*** Supplied entries Section Begins ***
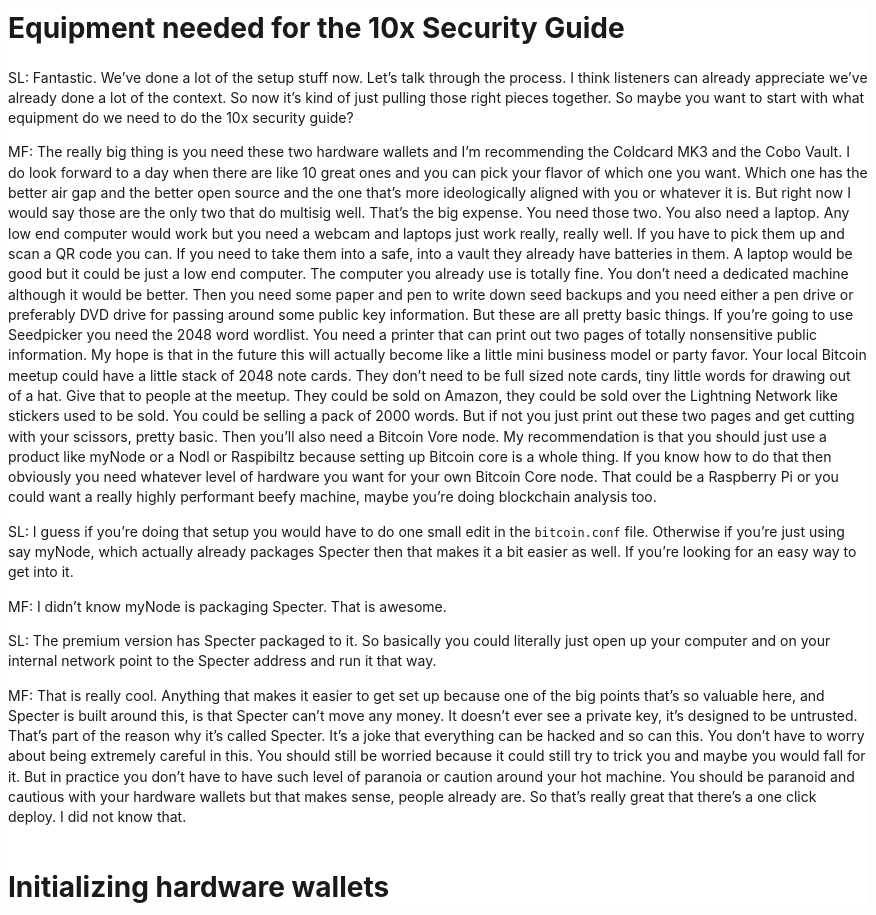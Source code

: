 # Equipment needed for the 10x Security Guide

SL: Fantastic. We’ve done a lot of the setup stuff now. Let’s talk through the process. I think listeners can already appreciate we’ve already done a lot of the context. So now it’s kind of just pulling those right pieces together. So maybe you want to start with what equipment do we need to do the 10x security guide?

MF: The really big thing is you need these two hardware wallets and I’m recommending the Coldcard MK3 and the Cobo Vault. I do look forward to a day when there are like 10 great ones and you can pick your flavor of which one you want. Which one has the better air gap and the better open source and the one that’s more ideologically aligned with you or whatever it is. But right now I would say those are the only two that do multisig well. That’s the big expense. You need those two. You also need a laptop. Any low end computer would work but you need a webcam and laptops just work really, really well. If you have to pick them up and scan a QR code you can. If you need to take them into a safe, into a vault they already have batteries in them. A laptop would be good but it could be just a low end computer. The computer you already use is totally fine. You don’t need a dedicated machine although it would be better. Then you need some paper and pen to write down seed backups and you need either a pen drive or preferably DVD drive for passing around some public key information. But these are all pretty basic things. If you’re going to use Seedpicker you need the 2048 word wordlist. You need a printer that can print out two pages of totally nonsensitive public information. My hope is that in the future this will actually become like a little mini business model or party favor. Your local Bitcoin meetup could have a little stack of 2048 note cards. They don’t need to be full sized note cards, tiny little words for drawing out of a hat. Give that to people at the meetup. They could be sold on Amazon, they could be sold over the Lightning Network like stickers used to be sold. You could be selling a pack of 2000 words. But if not you just print out these two pages and get cutting with your scissors, pretty basic. Then you’ll also need a Bitcoin Vore node. My recommendation is that you should just use a product like myNode or a Nodl or Raspibiltz because setting up Bitcoin core is a whole thing. If you know how to do that then obviously you need whatever level of hardware you want for your own Bitcoin Core node. That could be a Raspberry Pi or you could want a really highly performant beefy machine, maybe you’re doing blockchain analysis too.

SL: I guess if you’re doing that setup you would have to do one small edit in the `bitcoin.conf` file. Otherwise if you’re just using say myNode, which actually already packages Specter then that makes it a bit easier as well. If you’re looking for an easy way to get into it.

MF: I didn’t know myNode is packaging Specter. That is awesome.

SL: The premium version has Specter packaged to it. So basically you could literally just open up your computer and on your internal network point to the Specter address and run it that way.

MF: That is really cool. Anything that makes it easier to get set up because one of the big points that’s so valuable here, and Specter is built around this, is that Specter can’t move any money. It doesn’t ever see a private key, it’s designed to be untrusted. That’s part of the reason why it’s called Specter. It’s a joke that everything can be hacked and so can this. You don’t have to worry about being extremely careful in this. You should still be worried because it could still try to trick you and maybe you would fall for it. But in practice you don’t have to have such level of paranoia or caution around your hot machine. You should be paranoid and cautious with your hardware wallets but that makes sense, people already are. So that’s really great that there’s a one click deploy. I did not know that.

# Initializing hardware wallets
*** Supplied entries Section Ends ***
▶ [Exercise prompt]: From the records given above, reproduce all text exactly and exclude each picture.

▶ [The completed task]:
Source code

: # Equipment needed for the 10x Security Guide

SL: Fantastic. We’ve done a lot of the setup stuff now. Let’s talk through the process. I think listeners can already appreciate we’ve already done a lot of the context. So now it’s kind of just pulling those right pieces together. So maybe you want to start with what equipment do we need to do the 10x security guide?

MF: The really big thing is you need these two hardware wallets and I’m recommending the Coldcard MK3 and the Cobo Vault. I do look forward to a day when there are like 10 great ones and you can pick your flavor of which one you want. Which one has the better air gap and the better open source and the one that’s more ideologically aligned with you or whatever it is. But right now I would say those are the only two that do multisig well. That’s the big expense. You need those two. You also need a laptop. Any low end computer would work but you need a webcam and laptops just work really, really well. If you have to pick them up and scan a QR code you can. If you need to take them into a safe, into a vault they already have batteries in them. A laptop would be good but it could be just a low end computer. The computer you already use is totally fine. You don’t need a dedicated machine although it would be better. Then you need some paper and pen to write down seed backups and you need either a pen drive or preferably DVD drive for passing around some public key information. But these are all pretty basic things. If you’re going to use Seedpicker you need the 2048 word wordlist. You need a printer that can print out two pages of totally nonsensitive public information. My hope is that in the future this will actually become like a little mini business model or party favor. Your local Bitcoin meetup could have a little stack of 2048 note cards. They don’t need to be full sized note cards, tiny little words for drawing out of a hat. Give that to people at the meetup. They could be sold on Amazon, they could be sold over the Lightning Network like stickers used to be sold. You could be selling a pack of 2000 words. But if not you just print out these two pages and get cutting with your scissors, pretty basic. Then you’ll also need a Bitcoin Vore node. My recommendation is that you should just use a product like myNode or a Nodl or Raspibiltz because setting up Bitcoin core is a whole thing. If you know how to do that then obviously you need whatever level of hardware you want for your own Bitcoin Core node. That could be a Raspberry Pi or you could want a really highly performant beefy machine, maybe you’re doing blockchain analysis too.

SL: I guess if you’re doing that setup you would have to do one small edit in the `bitcoin.conf` file. Otherwise if you’re just using say myNode, which actually already packages Specter then that makes it a bit easier as well. If you’re looking for an easy way to get into it.

MF: I didn’t know myNode is packaging Specter. That is awesome.

SL: The premium version has Specter packaged to it. So basically you could literally just open up your computer and on your internal network point to the Specter address and run it that way.

MF: That is really cool. Anything that makes it easier to get set up because one of the big points that’s so valuable here, and Specter is built around this, is that Specter can’t move any money. It doesn’t ever see a private key, it’s designed to be untrusted. That’s part of the reason why it’s called Specter. It’s a joke that everything can be hacked and so can this. You don’t have to worry about being extremely careful in this. You should still be worried because it could still try to trick you and maybe you would fall for it. But in practice you don’t have to have such level of paranoia or caution around your hot machine. You should be paranoid and cautious with your hardware wallets but that makes sense, people already are. So that’s really great that there’s a one click deploy. I did not know that.

# Initializing hardware wallets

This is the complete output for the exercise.